A. Mr. Pipkins' Rights in and to Future Structured Settlement Payments Under the Annuity Are Property of the Estate.

Debtors contend that Trustee cannot sell the rights to future structured settlement annuity payments because the annuity belongs to Amtrak and not to the Debtors. This is irrelevant. Even though Amtrak owns the annuity, it does not own the entitlement to the structured settlement payments. Mr. Pipkins is the beneficiary of the annuity payments. The right to the payments and the resulting income stream belonged to Debtors as of the petition date. Otherwise, Mr. Pipkins would not have been able to sell his interests to the January 2011 settlement payment in 2007. Moreover, Mr. Pipkins would not have been able to sell his purported right to the 2021 structured settlement payment to BofI Bank, but he nonetheless attempted to do so after the petition date, when those rights belonged to the bankruptcy estate. Trustee acquired whatever property interests Debtors held as of the petition date (see 11 U.S.C. § 541), and thus Trustee did have the authority to sell the structured settlement payment rights, as Debtors had not declared them exempt as of the time the Sale Motion was filed.

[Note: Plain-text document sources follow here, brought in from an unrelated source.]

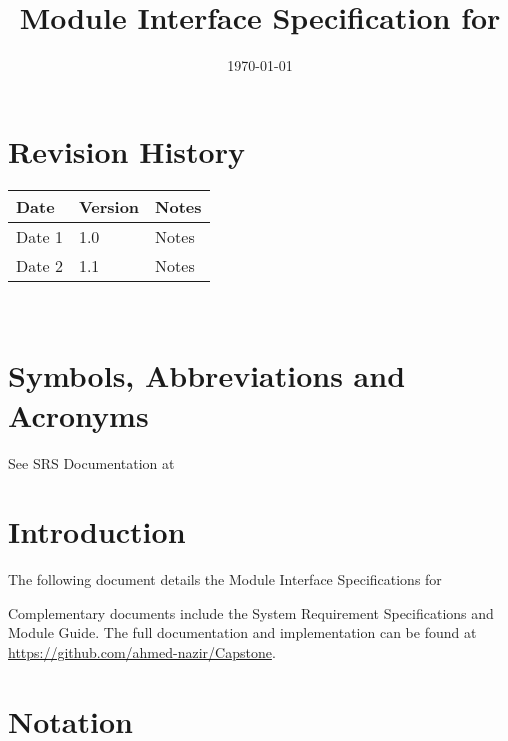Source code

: \documentclass[12pt, titlepage]{article}
\begin{document}
\title{Module Interface Specification for \progname{}}

\author{\authname}

\date{\today}

\maketitle


\section{Revision History}

\begin{tabularx}{\textwidth}{p{3cm}p{2cm}X}
\toprule {\bf Date} & {\bf Version} & {\bf Notes}\\
\midrule
Date 1 & 1.0 & Notes\\
Date 2 & 1.1 & Notes\\
\bottomrule
\end{tabularx}

~\newpage

\section{Symbols, Abbreviations and Acronyms}

See SRS Documentation at 


\newpage

\tableofcontents

\newpage


\section{Introduction}

The following document details the Module Interface Specifications for

Complementary documents include the System Requirement Specifications
and Module Guide.  The full documentation and implementation can be
found at \url{https://github.com/ahmed-nazir/Capstone}.  

\section{Notation}
\end{document}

In his reply filed on May 12, Trustee notes that Debtor failed to schedule a judgment debt in the amount of $84,412.60 entered in favor of John Hancock, the issuer of the annuity, by the United States District Court for the Northern District of California in Case No. 3:11-cv-04992-CRB on February 14, 2012; Trustee attached the default judgment as Exhibit D. The complaint in that action alleges that on or about July 3, 2007, the San Francisco Superior Court approved the transfer by Mr. Pipkins of his rights in the structured settlement payment of $75,000 payable on January 20, 2011, to payee 321 Henderson Receivables Origination, LLC ("321 Henderson"). On or about March 7, 2007, Mr. Pipkins sent John Hancock a notarized letter requesting that 321 Henderson receive his January 2011 annuity payment. John Hancock accidentally remitted $75,000 checks to both Mr. Pipkins and to 321 Henderson, and Mr. Pipkins purportedly accepted payment of the 2011 annuity payment but did not respond to the request of John Hancock for return of the funds. John Hancock therefore sought, and was granted, a judgment for restitution and reimbursement of the January 2011 erroneous payment to Mr. Pipkins.

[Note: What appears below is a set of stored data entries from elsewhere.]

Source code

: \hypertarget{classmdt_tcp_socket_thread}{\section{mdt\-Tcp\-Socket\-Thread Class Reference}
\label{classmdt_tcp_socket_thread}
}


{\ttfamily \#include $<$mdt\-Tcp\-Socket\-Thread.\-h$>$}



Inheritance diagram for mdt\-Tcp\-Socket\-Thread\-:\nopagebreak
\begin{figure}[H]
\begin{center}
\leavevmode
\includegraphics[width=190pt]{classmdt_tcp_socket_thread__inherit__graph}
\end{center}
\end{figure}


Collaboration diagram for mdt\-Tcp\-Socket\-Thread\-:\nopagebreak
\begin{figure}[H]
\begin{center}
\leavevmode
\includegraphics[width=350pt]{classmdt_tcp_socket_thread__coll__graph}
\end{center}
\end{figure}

Debtors also contend that Trustee cannot sell the rights to the future annuity payments because they are contingent on Mr. Pipkins' survival. This contention is simply incorrect. The terms of the annuity clearly provide that the 2011, 2021, 2031 and 2041 installments of $75,000 would be paid whether or not Mr. Pipkins was deceased. See discussion, supra.

The Bankruptcy Code provides that the commencement of a bankruptcy case creates an estate comprised of "all legal or equitable interests of the debtor in property[.]" 11 U.S.C. §541(a)(1). "[M]ost assets become property of the estate upon commencement of a bankruptcy case, see 11 U.S.C. § 541, and exemptions represent the debtor's attempt to reclaim those assets or, more often, certain interests in those assets, to the creditors' detriment." Schwab v. Reilly, 560 U.S. 770, 785 (2010).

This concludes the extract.